Work order -> From the line containing "Неск. раз выбирались" down to the line containing "## Литература" in the records below, reproduce every line exactly, ends included, and omit all others.

[Stored data]
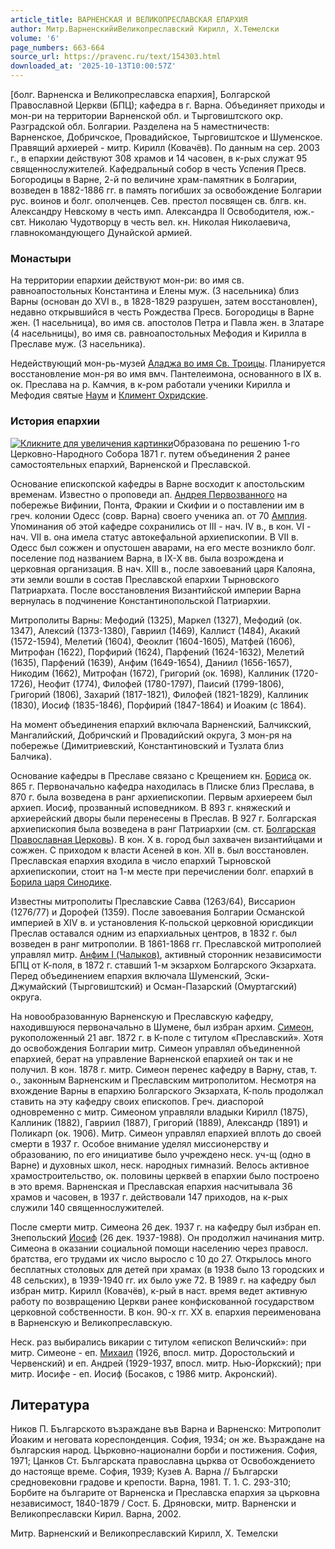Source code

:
 ```yaml
---
article_title: ВАРНЕНСКАЯ И ВЕЛИКОПРЕСЛАВСКАЯ ЕПАРХИЯ
author: Митр.ВарненскийиВеликопреславский Кирилл, Х.Темелски
volume: '6'
page_numbers: 663-664
source_url: https://pravenc.ru/text/154303.html
downloaded_at: '2025-10-13T10:00:57Z'
---
```


[болг. Варненска и Великопреславска епархия], Болгарской Православной Церкви (БПЦ); кафедра в г. Варна. Объединяет приходы и мон-ри на территории Варненской обл. и Тырговиштского окр. Разградской обл. Болгарии. Разделена на 5 наместничеств: Варненское, Добричское, Провадийское, Тырговиштское и Шуменское. Правящий архиерей - митр. Кирилл (Ковачёв). По данным на сер. 2003 г., в епархии действуют 308 храмов и 14 часовен, в к-рых служат 95 священнослужителей. Кафедральный собор в честь Успения Пресв. Богородицы в Варне, 2-й по величине храм-памятник в Болгарии, возведен в 1882-1886 гг. в память погибших за освобождение Болгарии рус. воинов и болг. ополченцев. Сев. престол посвящен св. блгв. кн. Александру Невскому в честь имп. Александра II Освободителя, юж.- свт. Николаю Чудотворцу в честь вел. кн. Николая Николаевича, главнокомандующего Дунайской армией.

### Монастыри

На территории епархии действуют мон-ри: во имя св. равноапостольных Константина и Елены муж. (3 насельника) близ Варны (основан до XVI в., в 1828-1829 разрушен, затем восстановлен), недавно открывшийся в честь Рождества Пресв. Богородицы в Варне жен. (1 насельница), во имя св. апостолов Петра и Павла жен. в Златаре (4 насельницы), во имя св. равноапостольных Мефодия и Кирилла в Преславе муж. (3 насельника).

Недействующий мон-рь-музей [Аладжа во имя Св. Троицы](<https://pravenc.ru/text/Аладжа во имя Св  Троицы.html>). Планируется восстановление мон-ря во имя вмч. Пантелеимона, основанного в IX в. ок. Преслава на р. Камчия, в к-ром работали ученики Кирилла и Мефодия святые [Наум](https://pravenc.ru/text/Наум.html) и [Климент Охридские](<https://pravenc.ru/text/Климент Охридские.html>).

### История епархии

[![](https://pravenc.ru/data/769/460/1234/i200.jpg "Кликните для увеличения картинки")](https://pravenc.ru/data/769/460/1234/i800.jpg)Образована по решению 1-го Церковно-Народного Собора 1871 г. путем объединения 2 ранее самостоятельных епархий, Варненской и Преславской.

Основание епископской кафедры в Варне восходит к апостольским временам. Известно о проповеди ап. [Андрея Первозванного](<https://pravenc.ru/text/Андрея Первозванного.html>) на побережье Вифинии, Понта, Фракии и Скифии и о поставлении им в греч. колонии Одесс (совр. Варна) своего ученика ап. от 70 [Амплия](https://pravenc.ru/text/Амплия.html). Упоминания об этой кафедре сохранились от III - нач. IV в., в кон. VI - нач. VII в. она имела статус автокефальной архиепископии. В VII в. Одесс был сожжен и опустошен аварами, на его месте возникло болг. поселение под названием Варна, в IX-X вв. была возрождена и церковная организация. В нач. XIII в., после завоеваний царя Калояна, эти земли вошли в состав Преславской епархии Тырновского Патриархата. После восстановления Византийской империи Варна вернулась в подчинение Константинопольской Патриархии.

Митрополиты Варны: Мефодий (1325), Маркел (1327), Мефодий (ок. 1347), Алексий (1373-1380), Гавриил (1469), Каллист (1484), Акакий (1572-1594), Мелетий (1604), Феоклит (1604-1605), Матфей (1606), Митрофан (1622), Порфирий (1624), Парфений (1624-1632), Мелетий (1635), Парфений (1639), Анфим (1649-1654), Даниил (1656-1657), Никодим (1662), Митрофан (1672), Григорий (ок. 1698), Каллиник (1720-1726), Неофит (1774), Филофей (1780-1797), Паисий (1799-1806), Григорий (1806), Захарий (1817-1821), Филофей (1821-1829), Каллиник (1830), Иосиф (1835-1846), Порфирий (1847-1864) и Иоаким (с 1864).

На момент объединения епархий включала Варненский, Балчикский, Мангалийский, Добричский и Провадийский округа, 3 мон-ря на побережье (Димитриевский, Константиновский и Тузлата близ Балчика).

Основание кафедры в Преславе связано с Крещением кн. [Бориса](https://pravenc.ru/text/Борис.html) ок. 865 г. Первоначально кафедра находилась в Плиске близ Преслава, в 870 г. была возведена в ранг архиепископии. Первым архиереем был архиеп. Иосиф, прозванный исповедником. В 893 г. княжеский и архиерейский дворы были перенесены в Преслав. В 927 г. Болгарская архиепископия была возведена в ранг Патриархии (см. ст. [Болгарская Православная Церковь](<https://pravenc.ru/text/Болгарская Православная Церковь.html>)). В кон. Х в. город был захвачен византийцами и сожжен. С приходом к власти Асеней в кон. XII в. был восстановлен. Преславская епархия входила в число епархий Тырновской архиепископии, стоит на 1-м месте при перечислении болг. епархий в [Борила царя Синодике](<https://pravenc.ru/text/Борила царя Синодике.html>).

Известны митрополиты Преславские Савва (1263/64), Виссарион (1276/77) и Дорофей (1359). После завоевания Болгарии Османской империей в XIV в. и установления К-польской церковной юрисдикции Преслав оставался одним из епархиальных центров, в 1832 г. был возведен в ранг митрополии. В 1861-1868 гг. Преславской митрополией управлял митр. [Анфим I (Чалыков)](<https://pravenc.ru/text/Анфим I (Чалыков).html>), активный сторонник независимости БПЦ от К-поля, в 1872 г. ставший 1-м экзархом Болгарского Экзархата. Перед объединением епархия включала Шуменский, Эски-Джумайский (Тырговиштский) и Осман-Пазарский (Омуртагский) округа.

На новообразованную Варненскую и Преславскую кафедру, находившуюся первоначально в Шумене, был избран архим. [Симеон](https://pravenc.ru/text/Симеон.html), рукоположенный 21 авг. 1872 г. в К-поле с титулом «Преславский». Хотя до освобождения Болгарии митр. Симеон управлял объединенной епархией, берат на управление Варненской епархией он так и не получил. В кон. 1878 г. митр. Симеон перенес кафедру в Варну, став, т. о., законным Варненским и Преславским митрополитом. Несмотря на вхождение Варны в епархию Болгарского Экзархата, К-поль продолжал ставить на эту кафедру своих епископов. Греч. диаспорой одновременно с митр. Симеоном управляли владыки Кирилл (1875), Каллиник (1882), Гавриил (1887), Григорий (1889), Александр (1891) и Поликарп (ок. 1906). Митр. Симеон управлял епархией вплоть до своей смерти в 1937 г. Особое внимание уделял миссионерству и образованию, по его инициативе было учреждено неск. уч-щ (одно в Варне) и духовных школ, неск. народных гимназий. Велось активное храмостроительство, ок. половины церквей в епархии было построено в это время. Варненская и Преславская епархия насчитывала 36 храмов и часовен, в 1937 г. действовали 147 приходов, на к-рых служили 140 священнослужителей.

После смерти митр. Симеона 26 дек. 1937 г. на кафедру был избран еп. Знепольский [Иосиф](https://pravenc.ru/text/Иосиф.html) (26 дек. 1937-1988). Он продолжил начинания митр. Симеона в оказании социальной помощи населению через правосл. братства, его трудами их число выросло с 10 до 27. Открылось много бесплатных столовых для детей при храмах (в 1938 было 13 городских и 48 сельских), в 1939-1940 гг. их было уже 72. В 1989 г. на кафедру был избран митр. Кирилл (Ковачёв), к-рый в наст. время ведет активную работу по возвращению Церкви ранее конфискованной государством церковной собственности. В кон. 90-х гг. ХХ в. епархия переименована в Варненскую и Великопреславскую.

Неск. раз выбирались викарии с титулом «епископ Величский»: при митр. Симеоне - еп. [Михаил](https://pravenc.ru/text/Михаил.html) (1926, впосл. митр. Доростольский и Червенский) и еп. Андрей (1929-1937, впосл. митр. Нью-Йоркский); при митр. Иосифе - еп. Иосиф (Босаков, с 1986 митр. Акронский).

## Литература

Ников П. Българското възраждане във Варна и Варненско: Митрополит Йоаким и неговата кореспонденция. София, 1934; он же. Възраждане на българския народ. Църковно-национални борби и постижения. София, 1971; Цанков Ст. Българската православна църква от Освобождението до настояще време. София, 1939; Кузев А. Варна // Български средновековни градове и крепости. Варна, 1981. Т. 1. С. 293-310; Борбите на българите от Варненска и Преславска епархия за църковна независимост, 1840-1879 / Сост. Б. Дряновски, митр. Варненски и Великопреславски Кирил. Варна, 2002.

Митр.  Варненский   и   Великопреславский Кирилл,   Х.  Темелски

Exercise result ->
Неск. раз выбирались викарии с титулом «епископ Величский»: при митр. Симеоне - еп. [Михаил](https://pravenc.ru/text/Михаил.html) (1926, впосл. митр. Доростольский и Червенский) и еп. Андрей (1929-1937, впосл. митр. Нью-Йоркский); при митр. Иосифе - еп. Иосиф (Босаков, с 1986 митр. Акронский).

## Литература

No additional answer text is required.